ZnO Nanoparticles Induce Dyslipidemia and Atherosclerotic Lesions Leading to Changes in Vascular Contractility and Cannabinoid Receptors Expression as Well as Increased Blood Pressure
Adriana Ceballos-Gutiérrez,
Alejandrina Rodríguez-Hernández,
María del Rosario Álvarez-Valadez,
Saraí Limón-Miranda,
Felipa Andrade,
Alejandro Figueroa-Gutiérrez,
Irene Díaz-Reval,
Alejandro Apolinar-Iribe,
Luis Castro-Sánchez,
Javier Alamilla,
Enrique Sánchez-Pastor,
Adolfo Virgen-Ortiz
Affiliations
Adriana Ceballos-Gutiérrez
Facultad de Medicina, Universidad de Colima, Colima 28040, Mexico
Alejandrina Rodríguez-Hernández
Facultad de Medicina, Universidad de Colima, Colima 28040, Mexico
María del Rosario Álvarez-Valadez
Centro Universitario de Investigaciones Biomédicas, Universidad de Colima, Colima 28045, Mexico
Saraí Limón-Miranda
Departamento de Ciencias Químico Biológicas y Agropecuarias, Unidad Regional Sur, Universidad de Sonora, Navojoa 85880, Mexico
Felipa Andrade
Institito Tecnológico de Colima, Colima 28076, Mexico
Alejandro Figueroa-Gutiérrez
Facultad de Medicina, Universidad de Colima, Colima 28040, Mexico
Irene Díaz-Reval
Centro Universitario de Investigaciones Biomédicas, Universidad de Colima, Colima 28045, Mexico
Alejandro Apolinar-Iribe
Departamento de Física, Unidad Centro, Universidad de Sonora, Hermosillo 83000, Mexico
Luis Castro-Sánchez
Centro Universitario de Investigaciones Biomédicas, CONACYT-Universidad de Colima, Universidad de Colima, Colima 28045, Mexico
Javier Alamilla
Centro Universitario de Investigaciones Biomédicas, CONACYT-Universidad de Colima, Universidad de Colima, Colima 28045, Mexico
Enrique Sánchez-Pastor
Centro Universitario de Investigaciones Biomédicas, Universidad de Colima, Colima 28045, Mexico
Adolfo Virgen-Ortiz
Centro Universitario de Investigaciones Biomédicas, Universidad de Colima, Colima 28045, Mexico
ZnO nanoparticles (ZnONPs) have been shown to have therapeutic potential in some diseases such as diabetes and cancer.
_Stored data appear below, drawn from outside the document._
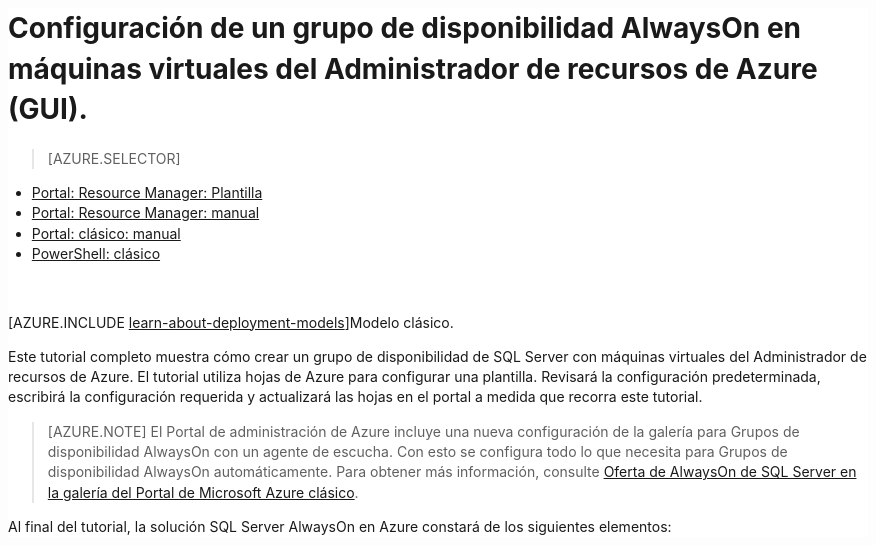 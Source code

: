 <properties
	pageTitle="Configuración del Administrador de recursos de Azure para Grupos de disponibilidad AlwaysOn | Microsoft Azure"
	description="Cree un grupo de disponibilidad AlwaysOn con máquinas virtuales de Azure en el modo Administrador de recursos de Azure. Este tutorial usa principalmente la interfaz de usuario para crear automáticamente toda la solución."
	services="virtual-machines-windows"
	documentationCenter="na"
	authors="MikeRayMSFT"
	manager="jhubbard"
	editor=""
	tags="azure-resource-manager" />
<tags
	ms.service="virtual-machines-windows"
	ms.devlang="na"
	ms.topic="article"
	ms.tgt_pltfrm="vm-windows-sql-server"
	ms.workload="infrastructure-services"
	ms.date="02/04/2016"
	ms.author="mikeray" />

# Configuración de un grupo de disponibilidad AlwaysOn en máquinas virtuales del Administrador de recursos de Azure (GUI).

> [AZURE.SELECTOR]
- [Portal: Resource Manager: Plantilla ](virtual-machines-windows-portal-sql-alwayson-availability-groups.md)
- [Portal: Resource Manager: manual](virtual-machines-windows-portal-sql-alwayson-availability-groups-manual.md)
- [Portal: clásico: manual](virtual-machines-windows-classic-portal-sql-alwayson-availability-groups.md)
- [PowerShell: clásico](virtual-machines-windows-classic-ps-sql-alwayson-availability-groups.md)

<br/>

[AZURE.INCLUDE [learn-about-deployment-models](../../includes/learn-about-deployment-models-rm-include.md)]Modelo clásico.


Este tutorial completo muestra cómo crear un grupo de disponibilidad de SQL Server con máquinas virtuales del Administrador de recursos de Azure. El tutorial utiliza hojas de Azure para configurar una plantilla. Revisará la configuración predeterminada, escribirá la configuración requerida y actualizará las hojas en el portal a medida que recorra este tutorial.

>[AZURE.NOTE] El Portal de administración de Azure incluye una nueva configuración de la galería para Grupos de disponibilidad AlwaysOn con un agente de escucha. Con esto se configura todo lo que necesita para Grupos de disponibilidad AlwaysOn automáticamente. Para obtener más información, consulte [Oferta de AlwaysOn de SQL Server en la galería del Portal de Microsoft Azure clásico](http://blogs.technet.com/b/dataplatforminsider/archive/2014/08/25/sql-server-alwayson-offering-in-microsoft-azure-portal-gallery.aspx).

Al final del tutorial, la solución SQL Server AlwaysOn en Azure constará de los siguientes elementos:
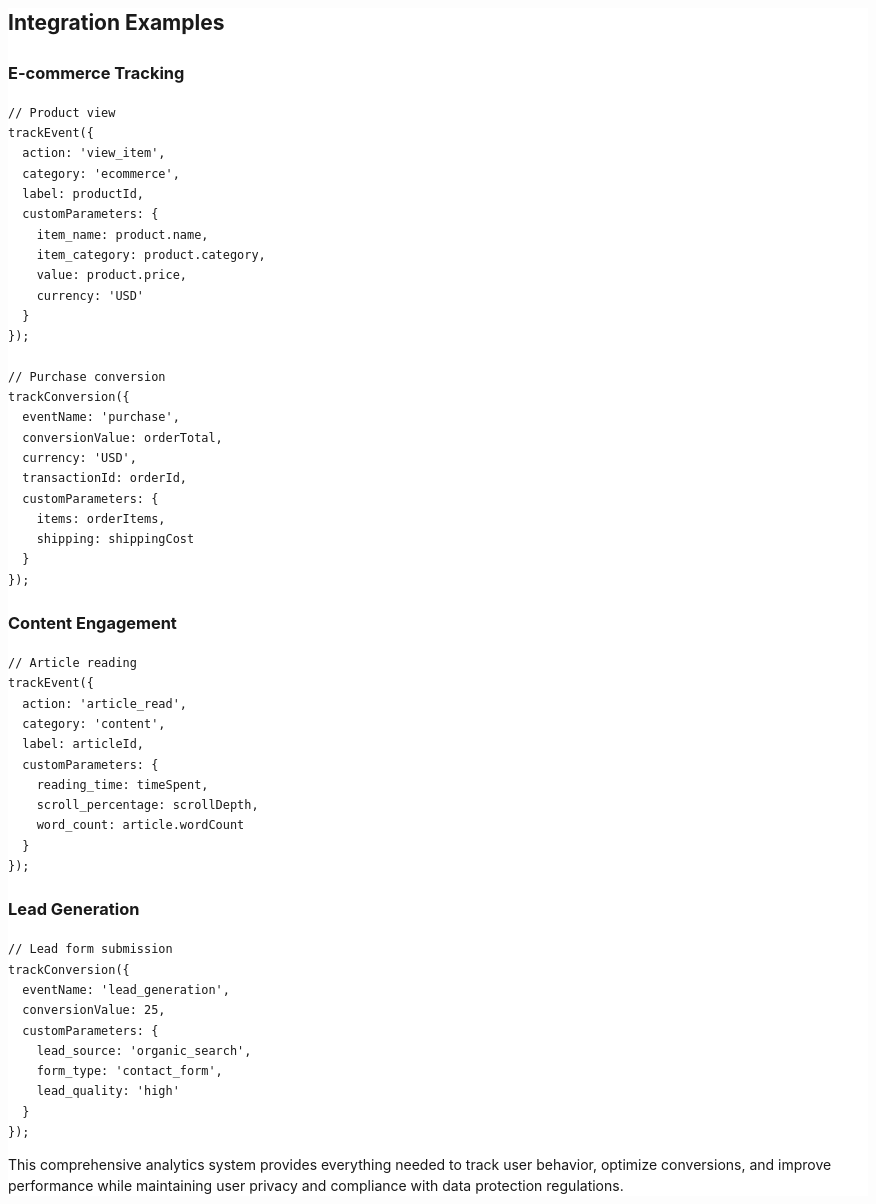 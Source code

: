 ## Integration Examples

### E-commerce Tracking

```tsx
// Product view
trackEvent({
  action: 'view_item',
  category: 'ecommerce',
  label: productId,
  customParameters: {
    item_name: product.name,
    item_category: product.category,
    value: product.price,
    currency: 'USD'
  }
});

// Purchase conversion
trackConversion({
  eventName: 'purchase',
  conversionValue: orderTotal,
  currency: 'USD',
  transactionId: orderId,
  customParameters: {
    items: orderItems,
    shipping: shippingCost
  }
});
```

### Content Engagement

```tsx
// Article reading
trackEvent({
  action: 'article_read',
  category: 'content',
  label: articleId,
  customParameters: {
    reading_time: timeSpent,
    scroll_percentage: scrollDepth,
    word_count: article.wordCount
  }
});
```

### Lead Generation

```tsx
// Lead form submission
trackConversion({
  eventName: 'lead_generation',
  conversionValue: 25,
  customParameters: {
    lead_source: 'organic_search',
    form_type: 'contact_form',
    lead_quality: 'high'
  }
});
```

This comprehensive analytics system provides everything needed to track user behavior, optimize conversions, and improve performance while maintaining user privacy and compliance with data protection regulations.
However, concentration-dependent adverse effects have also been reported. Studies which evaluate the effects of ZnONPs on the cardiovascular system are scarce. This study aimed to evaluate the cardiovascular effects of a low dose of ZnONPs administered chronically in healthy rats. Changes in dyslipidemia biomarkers, blood pressure, aortic wall structure, vascular contractility, and expression of cannabinoid receptors in the aorta wall were evaluated. Healthy rats were divided into two groups: control or treated (one, two, and three months). The treated rats received an oral dose of 10 mg/kg/day. The results showed that treatment with ZnONPs induced dyslipidemia from the first month, increasing atherosclerosis risk, which was confirmed by presence of atherosclerotic alterations revealed by aorta histological analysis. In in vitro assays, ZnONPs modified the aorta contractile activity in response to the activation of cannabinoid receptors (CB1 and CB2). The expression of CB1 and CB2 was modified as well. Moreover, ZnONPs elicited an increase in blood pressure. In conclusion, long-time oral administration of ZnONPs induce dyslipidemia and atherosclerosis eliciting alterations in aorta contractility, CB1 and CB2 receptors expression, and an increase in blood pressure in healthy rats.